EXERCISE AIM: Without copying any picture, return all lines below exactly.

Data items
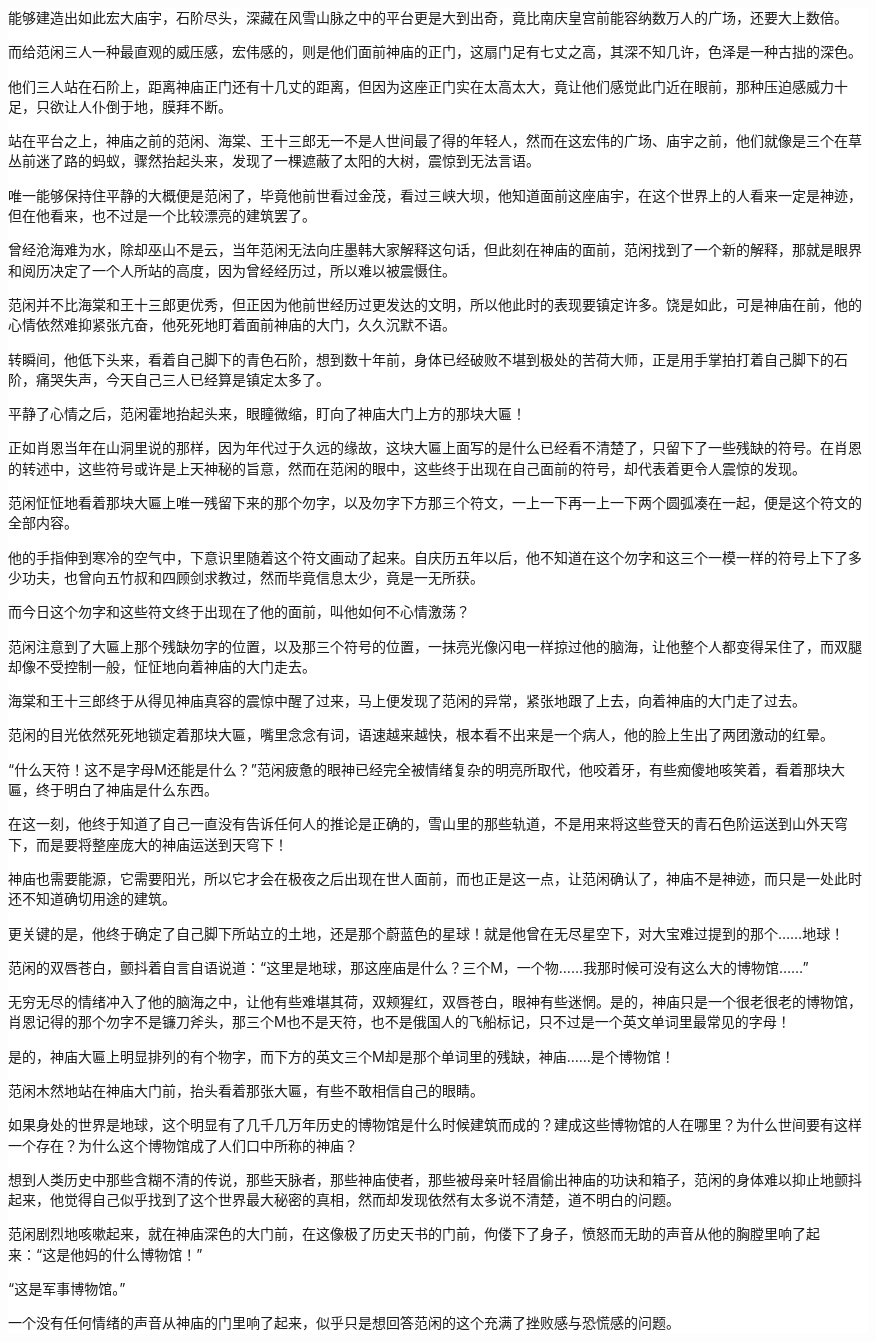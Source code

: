 能够建造出如此宏大庙宇，石阶尽头，深藏在风雪山脉之中的平台更是大到出奇，竟比南庆皇宫前能容纳数万人的广场，还要大上数倍。

而给范闲三人一种最直观的威压感，宏伟感的，则是他们面前神庙的正门，这扇门足有七丈之高，其深不知几许，色泽是一种古拙的深色。

他们三人站在石阶上，距离神庙正门还有十几丈的距离，但因为这座正门实在太高太大，竟让他们感觉此门近在眼前，那种压迫感威力十足，只欲让人仆倒于地，膜拜不断。

站在平台之上，神庙之前的范闲、海棠、王十三郎无一不是人世间最了得的年轻人，然而在这宏伟的广场、庙宇之前，他们就像是三个在草丛前迷了路的蚂蚁，骤然抬起头来，发现了一棵遮蔽了太阳的大树，震惊到无法言语。

唯一能够保持住平静的大概便是范闲了，毕竟他前世看过金茂，看过三峡大坝，他知道面前这座庙宇，在这个世界上的人看来一定是神迹，但在他看来，也不过是一个比较漂亮的建筑罢了。

曾经沧海难为水，除却巫山不是云，当年范闲无法向庄墨韩大家解释这句话，但此刻在神庙的面前，范闲找到了一个新的解释，那就是眼界和阅历决定了一个人所站的高度，因为曾经经历过，所以难以被震慑住。

范闲并不比海棠和王十三郎更优秀，但正因为他前世经历过更发达的文明，所以他此时的表现要镇定许多。饶是如此，可是神庙在前，他的心情依然难抑紧张亢奋，他死死地盯着面前神庙的大门，久久沉默不语。

转瞬间，他低下头来，看着自己脚下的青色石阶，想到数十年前，身体已经破败不堪到极处的苦荷大师，正是用手掌拍打着自己脚下的石阶，痛哭失声，今天自己三人已经算是镇定太多了。

平静了心情之后，范闲霍地抬起头来，眼瞳微缩，盯向了神庙大门上方的那块大匾！

正如肖恩当年在山洞里说的那样，因为年代过于久远的缘故，这块大匾上面写的是什么已经看不清楚了，只留下了一些残缺的符号。在肖恩的转述中，这些符号或许是上天神秘的旨意，然而在范闲的眼中，这些终于出现在自己面前的符号，却代表着更令人震惊的发现。

范闲怔怔地看着那块大匾上唯一残留下来的那个勿字，以及勿字下方那三个符文，一上一下再一上一下两个圆弧凑在一起，便是这个符文的全部内容。

他的手指伸到寒冷的空气中，下意识里随着这个符文画动了起来。自庆历五年以后，他不知道在这个勿字和这三个一模一样的符号上下了多少功夫，也曾向五竹叔和四顾剑求教过，然而毕竟信息太少，竟是一无所获。

而今日这个勿字和这些符文终于出现在了他的面前，叫他如何不心情激荡？

范闲注意到了大匾上那个残缺勿字的位置，以及那三个符号的位置，一抹亮光像闪电一样掠过他的脑海，让他整个人都变得呆住了，而双腿却像不受控制一般，怔怔地向着神庙的大门走去。

海棠和王十三郎终于从得见神庙真容的震惊中醒了过来，马上便发现了范闲的异常，紧张地跟了上去，向着神庙的大门走了过去。

范闲的目光依然死死地锁定着那块大匾，嘴里念念有词，语速越来越快，根本看不出来是一个病人，他的脸上生出了两团激动的红晕。

“什么天符！这不是字母M还能是什么？”范闲疲惫的眼神已经完全被情绪复杂的明亮所取代，他咬着牙，有些痴傻地咳笑着，看着那块大匾，终于明白了神庙是什么东西。

在这一刻，他终于知道了自己一直没有告诉任何人的推论是正确的，雪山里的那些轨道，不是用来将这些登天的青石色阶运送到山外天穹下，而是要将整座庞大的神庙运送到天穹下！

神庙也需要能源，它需要阳光，所以它才会在极夜之后出现在世人面前，而也正是这一点，让范闲确认了，神庙不是神迹，而只是一处此时还不知道确切用途的建筑。

更关键的是，他终于确定了自己脚下所站立的土地，还是那个蔚蓝色的星球！就是他曾在无尽星空下，对大宝难过提到的那个……地球！

范闲的双唇苍白，颤抖着自言自语说道：“这里是地球，那这座庙是什么？三个M，一个物……我那时候可没有这么大的博物馆……”

无穷无尽的情绪冲入了他的脑海之中，让他有些难堪其荷，双颊猩红，双唇苍白，眼神有些迷惘。是的，神庙只是一个很老很老的博物馆，肖恩记得的那个勿字不是镰刀斧头，那三个M也不是天符，也不是俄国人的飞船标记，只不过是一个英文单词里最常见的字母！

是的，神庙大匾上明显排列的有个物字，而下方的英文三个M却是那个单词里的残缺，神庙……是个博物馆！

范闲木然地站在神庙大门前，抬头看着那张大匾，有些不敢相信自己的眼睛。

如果身处的世界是地球，这个明显有了几千几万年历史的博物馆是什么时候建筑而成的？建成这些博物馆的人在哪里？为什么世间要有这样一个存在？为什么这个博物馆成了人们口中所称的神庙？

想到人类历史中那些含糊不清的传说，那些天脉者，那些神庙使者，那些被母亲叶轻眉偷出神庙的功诀和箱子，范闲的身体难以抑止地颤抖起来，他觉得自己似乎找到了这个世界最大秘密的真相，然而却发现依然有太多说不清楚，道不明白的问题。

范闲剧烈地咳嗽起来，就在神庙深色的大门前，在这像极了历史天书的门前，佝偻下了身子，愤怒而无助的声音从他的胸膛里响了起来：“这是他妈的什么博物馆！”

“这是军事博物馆。”

一个没有任何情绪的声音从神庙的门里响了起来，似乎只是想回答范闲的这个充满了挫败感与恐慌感的问题。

SOLVED EXERCISE:
Source code

: 能够建造出如此宏大庙宇，石阶尽头，深藏在风雪山脉之中的平台更是大到出奇，竟比南庆皇宫前能容纳数万人的广场，还要大上数倍。

而给范闲三人一种最直观的威压感，宏伟感的，则是他们面前神庙的正门，这扇门足有七丈之高，其深不知几许，色泽是一种古拙的深色。

他们三人站在石阶上，距离神庙正门还有十几丈的距离，但因为这座正门实在太高太大，竟让他们感觉此门近在眼前，那种压迫感威力十足，只欲让人仆倒于地，膜拜不断。

站在平台之上，神庙之前的范闲、海棠、王十三郎无一不是人世间最了得的年轻人，然而在这宏伟的广场、庙宇之前，他们就像是三个在草丛前迷了路的蚂蚁，骤然抬起头来，发现了一棵遮蔽了太阳的大树，震惊到无法言语。

唯一能够保持住平静的大概便是范闲了，毕竟他前世看过金茂，看过三峡大坝，他知道面前这座庙宇，在这个世界上的人看来一定是神迹，但在他看来，也不过是一个比较漂亮的建筑罢了。

曾经沧海难为水，除却巫山不是云，当年范闲无法向庄墨韩大家解释这句话，但此刻在神庙的面前，范闲找到了一个新的解释，那就是眼界和阅历决定了一个人所站的高度，因为曾经经历过，所以难以被震慑住。

范闲并不比海棠和王十三郎更优秀，但正因为他前世经历过更发达的文明，所以他此时的表现要镇定许多。饶是如此，可是神庙在前，他的心情依然难抑紧张亢奋，他死死地盯着面前神庙的大门，久久沉默不语。

转瞬间，他低下头来，看着自己脚下的青色石阶，想到数十年前，身体已经破败不堪到极处的苦荷大师，正是用手掌拍打着自己脚下的石阶，痛哭失声，今天自己三人已经算是镇定太多了。

平静了心情之后，范闲霍地抬起头来，眼瞳微缩，盯向了神庙大门上方的那块大匾！

正如肖恩当年在山洞里说的那样，因为年代过于久远的缘故，这块大匾上面写的是什么已经看不清楚了，只留下了一些残缺的符号。在肖恩的转述中，这些符号或许是上天神秘的旨意，然而在范闲的眼中，这些终于出现在自己面前的符号，却代表着更令人震惊的发现。

范闲怔怔地看着那块大匾上唯一残留下来的那个勿字，以及勿字下方那三个符文，一上一下再一上一下两个圆弧凑在一起，便是这个符文的全部内容。

他的手指伸到寒冷的空气中，下意识里随着这个符文画动了起来。自庆历五年以后，他不知道在这个勿字和这三个一模一样的符号上下了多少功夫，也曾向五竹叔和四顾剑求教过，然而毕竟信息太少，竟是一无所获。

而今日这个勿字和这些符文终于出现在了他的面前，叫他如何不心情激荡？

范闲注意到了大匾上那个残缺勿字的位置，以及那三个符号的位置，一抹亮光像闪电一样掠过他的脑海，让他整个人都变得呆住了，而双腿却像不受控制一般，怔怔地向着神庙的大门走去。

海棠和王十三郎终于从得见神庙真容的震惊中醒了过来，马上便发现了范闲的异常，紧张地跟了上去，向着神庙的大门走了过去。

范闲的目光依然死死地锁定着那块大匾，嘴里念念有词，语速越来越快，根本看不出来是一个病人，他的脸上生出了两团激动的红晕。

“什么天符！这不是字母M还能是什么？”范闲疲惫的眼神已经完全被情绪复杂的明亮所取代，他咬着牙，有些痴傻地咳笑着，看着那块大匾，终于明白了神庙是什么东西。

在这一刻，他终于知道了自己一直没有告诉任何人的推论是正确的，雪山里的那些轨道，不是用来将这些登天的青石色阶运送到山外天穹下，而是要将整座庞大的神庙运送到天穹下！

神庙也需要能源，它需要阳光，所以它才会在极夜之后出现在世人面前，而也正是这一点，让范闲确认了，神庙不是神迹，而只是一处此时还不知道确切用途的建筑。

更关键的是，他终于确定了自己脚下所站立的土地，还是那个蔚蓝色的星球！就是他曾在无尽星空下，对大宝难过提到的那个……地球！

范闲的双唇苍白，颤抖着自言自语说道：“这里是地球，那这座庙是什么？三个M，一个物……我那时候可没有这么大的博物馆……”

无穷无尽的情绪冲入了他的脑海之中，让他有些难堪其荷，双颊猩红，双唇苍白，眼神有些迷惘。是的，神庙只是一个很老很老的博物馆，肖恩记得的那个勿字不是镰刀斧头，那三个M也不是天符，也不是俄国人的飞船标记，只不过是一个英文单词里最常见的字母！

是的，神庙大匾上明显排列的有个物字，而下方的英文三个M却是那个单词里的残缺，神庙……是个博物馆！

范闲木然地站在神庙大门前，抬头看着那张大匾，有些不敢相信自己的眼睛。

如果身处的世界是地球，这个明显有了几千几万年历史的博物馆是什么时候建筑而成的？建成这些博物馆的人在哪里？为什么世间要有这样一个存在？为什么这个博物馆成了人们口中所称的神庙？

想到人类历史中那些含糊不清的传说，那些天脉者，那些神庙使者，那些被母亲叶轻眉偷出神庙的功诀和箱子，范闲的身体难以抑止地颤抖起来，他觉得自己似乎找到了这个世界最大秘密的真相，然而却发现依然有太多说不清楚，道不明白的问题。

范闲剧烈地咳嗽起来，就在神庙深色的大门前，在这像极了历史天书的门前，佝偻下了身子，愤怒而无助的声音从他的胸膛里响了起来：“这是他妈的什么博物馆！”

“这是军事博物馆。”

一个没有任何情绪的声音从神庙的门里响了起来，似乎只是想回答范闲的这个充满了挫败感与恐慌感的问题。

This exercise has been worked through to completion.